While Mr. Erdoğan and his allies purge members of the military, judiciary, and civil service, supporters of the Turkish president have been quick to attack his opponents in Germany, as well. In the city of Gelsenkirchen around 150 Erdoğan supporters threw bricks at the office of the Hizmet organisation, which has ties to the Gülen movement.

Hizmet condemned the coup attempt, following the lead of Mr. Gülen who also condemned the officers who attempted to take power. But Hizmet spokesman Ercan Karakoyun warned: “Since the coup attempt our members are threatened and our facilities damaged,” adding that “the current situation is frightening”. In the wake of the coup attempt Hizmet has been designated a terrorist organisation by the Turkish government.
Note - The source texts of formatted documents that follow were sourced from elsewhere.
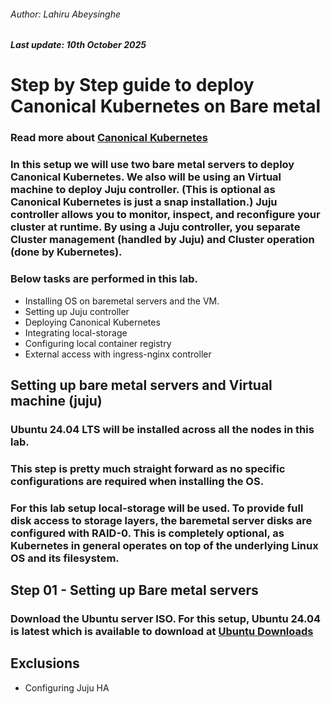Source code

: ###### Author: Lahiru Abeysinghe
##### Last update: 10th October 2025
# Step by Step guide to deploy Canonical Kubernetes on Bare metal


### Read more about [Canonical Kubernetes](https://documentation.ubuntu.com/canonical-kubernetes/release-1.32/)

### In this setup we will use two bare metal servers to deploy Canonical Kubernetes. We also will be using an Virtual machine to deploy Juju controller. (This is optional as Canonical Kubernetes is just a snap installation.) Juju controller allows you to monitor, inspect, and reconfigure your cluster at runtime. By using a Juju controller, you separate Cluster management (handled by Juju) and Cluster operation (done by Kubernetes).

### Below tasks are performed in this lab.

+ Installing OS on baremetal servers and the VM. 
+ Setting up Juju controller
+ Deploying Canonical Kubernetes
+ Integrating local-storage
+ Configuring local container registry
+ External access with ingress-nginx controller

## Setting up bare metal servers and Virtual machine (juju)
### Ubuntu 24.04 LTS will be installed across all the nodes in this lab. 

### This step is pretty much straight forward as no specific configurations are required when installing the OS. 

### For this lab setup local-storage will be used. To provide full disk access to storage layers, the baremetal server disks are configured with RAID-0. This is completely optional, as Kubernetes in general operates on top of the underlying Linux OS and its filesystem. 

## Step 01 - Setting up Bare metal servers
### Download the Ubuntu server ISO. For this setup, Ubuntu 24.04 is latest which is available to download at [Ubuntu Downloads](https://ubuntu.com/download/server)
## Exclusions
+ Configuring Juju HA
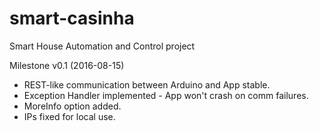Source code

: # smart-casinha
Smart House Automation and Control project

Milestone v0.1 (2016-08-15)
- REST-like communication between Arduino and App stable.
- Exception Handler implemented - App won't crash on comm failures.
- MoreInfo option added.
- IPs fixed for local use.
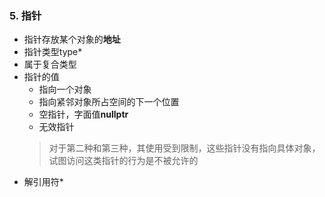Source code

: ### 5. 指针

- 指针存放某个对象的**地址**
- 指针类型type*
- 属于复合类型
- 指针的值
  - 指向一个对象
  - 指向紧邻对象所占空间的下一个位置
  - 空指针，字面值**nullptr**
  - 无效指针
  > 对于第二种和第三种，其使用受到限制，这些指针没有指向具体对象，试图访问这类指针的行为是不被允许的
- 解引用符*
The Kurdish community have complained about similar hostilities by Turkish nationalists. Chairman of the Kurdish community in Germany Ali Ertan Toprak said: “The tone between the conservative-Islamic and the liberal-secular Turks is sharper and more aggressive,” and warned that there is “no democratic discourse between groups of Turkish origin in Germany”.

One group that the German intelligence services are particularly worried about are the Grey Wolves, who are seen as Turkish ultra-nationalists and far more extreme than Erdoğan supporters.

Many of the demonstrations over the weekend saw Turks using the so-called “wolf greeting” of the group, a hand gesture which is not banned in Germany unlike the Hitler salute. The Grey Wolves clashed with Kurds earlier this year as they marched through the city of Duisburg on Easter Sunday.

In neighboring Austria presidential candidate for the anti-mass migration Freedom Party (FPÖ) Norbert Hofer took the Turkish protesters in Vienna to task by questioning their loyalty to Austria. Mr. Hofer said he was “worried about the demonstrations by Turkish nationals”, and the Grey Wolves in particular who were also seen greeting each other in Vienna.